東京・上野といえば、アメ横や動物園がシンボルだろうか。JR上野駅は交通アクセスも良く、周辺には企業や百貨店、飲食店が密集し、繁華街という言葉がぴったりの地域である。

だが、進む道を変えると、街の様相も変わる。筆者が足を運んだのは、東上野である。日曜日の昼下がりだというのに、驚くほど人が少ない。人よりも、目に付くのは、大手パチンコ・パチスロメーカーのビルの数の多さだ。

そして、その一角に「東上野コリアンタウン」があった。同じコリアンタウンでも、新大久保のような流行感はゼロ。K-POPの音楽は流れていない。いわゆる昔の匂いがする場所だ。


「東上野コリアンタウン」の路地裏(画像は、2019年12月15日、編集部撮影、以下同)

その歴史は1948年までさかのぼる


人、人、人

JR上野駅は騒がしい。中央口から、上野公園に向かう人や、上野御徒町中央通りからアメ横に足を運ぶ人でごったがえしている。けたたましい消防車のサイレンや、第3日曜日に駅前にのぼりを掲げる街宣車。

だが目当ての場所はここではない。めちゃくちゃ旨いキムチが、上野のどこかにあると、昔親から聞いたことがある。場所は東上野だ。JR御徒町駅と上野駅間の昭和通りを曲がった所にあるそうで...。ぶらぶら歩いてみると、突然パチンコ・パチスロメーカーの会社のロゴが見えてきた。


ニューギンや平和、三共のロゴが...!

だが全くコリアンタウンの匂いはしない。歩く速度を速めると、SANYOや高尾、Daiichi、そして北電子が。

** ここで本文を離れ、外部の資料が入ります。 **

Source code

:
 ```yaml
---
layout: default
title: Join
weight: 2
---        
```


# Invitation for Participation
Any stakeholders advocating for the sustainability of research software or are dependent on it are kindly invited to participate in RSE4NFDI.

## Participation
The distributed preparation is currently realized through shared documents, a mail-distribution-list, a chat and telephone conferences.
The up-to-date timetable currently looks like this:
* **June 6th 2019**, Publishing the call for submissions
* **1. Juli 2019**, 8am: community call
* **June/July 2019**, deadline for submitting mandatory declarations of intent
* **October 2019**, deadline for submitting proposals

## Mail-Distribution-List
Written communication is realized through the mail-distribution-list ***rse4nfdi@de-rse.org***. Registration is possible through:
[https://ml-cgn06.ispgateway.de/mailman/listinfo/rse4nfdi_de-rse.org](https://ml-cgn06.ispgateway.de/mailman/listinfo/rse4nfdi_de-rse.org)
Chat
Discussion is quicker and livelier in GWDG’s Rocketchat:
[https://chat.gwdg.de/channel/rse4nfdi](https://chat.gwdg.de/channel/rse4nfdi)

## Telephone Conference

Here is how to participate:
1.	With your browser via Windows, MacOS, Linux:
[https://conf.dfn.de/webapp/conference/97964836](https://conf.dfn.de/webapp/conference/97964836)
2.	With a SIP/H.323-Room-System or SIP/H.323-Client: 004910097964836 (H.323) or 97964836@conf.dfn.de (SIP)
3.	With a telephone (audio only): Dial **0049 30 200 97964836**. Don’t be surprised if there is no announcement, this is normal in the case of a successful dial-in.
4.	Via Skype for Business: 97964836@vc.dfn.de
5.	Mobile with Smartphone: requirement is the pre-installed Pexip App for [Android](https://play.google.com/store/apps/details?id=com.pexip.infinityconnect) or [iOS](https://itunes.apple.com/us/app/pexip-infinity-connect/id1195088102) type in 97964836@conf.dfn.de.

「海物語」に「ひぐらしのなく頃に」...。そしてピエロまで!

ピエロがトレードマーク。スロットのジャグラーで名前を知られる「北電子」を通り過ぎると、韓国語が掲げられたお店が。路地裏には、しっかりと「東上野コリアンタウン」と、提灯がぶら下がっていた。


古めかしい...

そうか、ここに旨いキムチがあるのか。「創業60年」、「伝統の味」という言葉に目を奪われ、「共栄」というキムチ店を物色してみることに。


人が多くなってきた

ちらちらと様子をうかがっていると、店員のおばさんが、「誰用に買うんですか」と聞いてきた。話を進めながら、「ここらへん一帯はどんな町なのですか」と聞くと、

「ここはね、東上野コリアンタウンですよ。(歴史が)長いんです」

と話してくれた。


キムチは白菜だけではない。トマトやネギキムチまで

一言だけ述べた後、「共栄キムチ」のおばさんは忙しそうに、ほかの客の対応に追われてしまった。

「ネギ、200グラムありますか」

と、町に慣れていそうな客が、目当てのキムチの名前を口にし、サッと購入。キムチというと、白菜のイメージだったが、前提が覆された。

「古くから馴染みのある人、古い人がよく買い物に来るんですよ。コリアンタウンといっても、とにかくここは主旨が違います。生活の場です。観光客はなかなかこないですね。キムチおいしかったらまた来てください」


日本の甘いキムチと違って、酸味と辛さが強かった。美味しいぞ

「東上野コリアンタウン」とは、東京都内で最も長い歴史を持つコリアンタウンである。公式サイトもあり、こう記述されている。

「その発祥は戦後間もない混乱期である昭和23年(1948年)までさかのぼり、『御徒町商店街』より枝分かれし『上野親善マーケット』として現在の場所に、焼肉店・キムチ店・肉店・民族衣装店等が集まったことに端を発しております。

その後約60年という長い間『本物の味・質』をみなさまに提供し続ける事によって、今現在も東上野の町を大いに賑わしております」

たしかに、見渡すと沢山の韓国料理店が目に付く。民族衣装店は見当たらなかったものの...。


こちらにもキムチのお店


なにやら会談が行われそうなお店


上野肉店には、牛や豚の内臓がごろん


焼肉、焼肉、焼肉...

静けさ漂う一角にどっしりと構えた「東上野コリアンタウン」。

韓国通にはたまらない雰囲気であること間違いなしだった。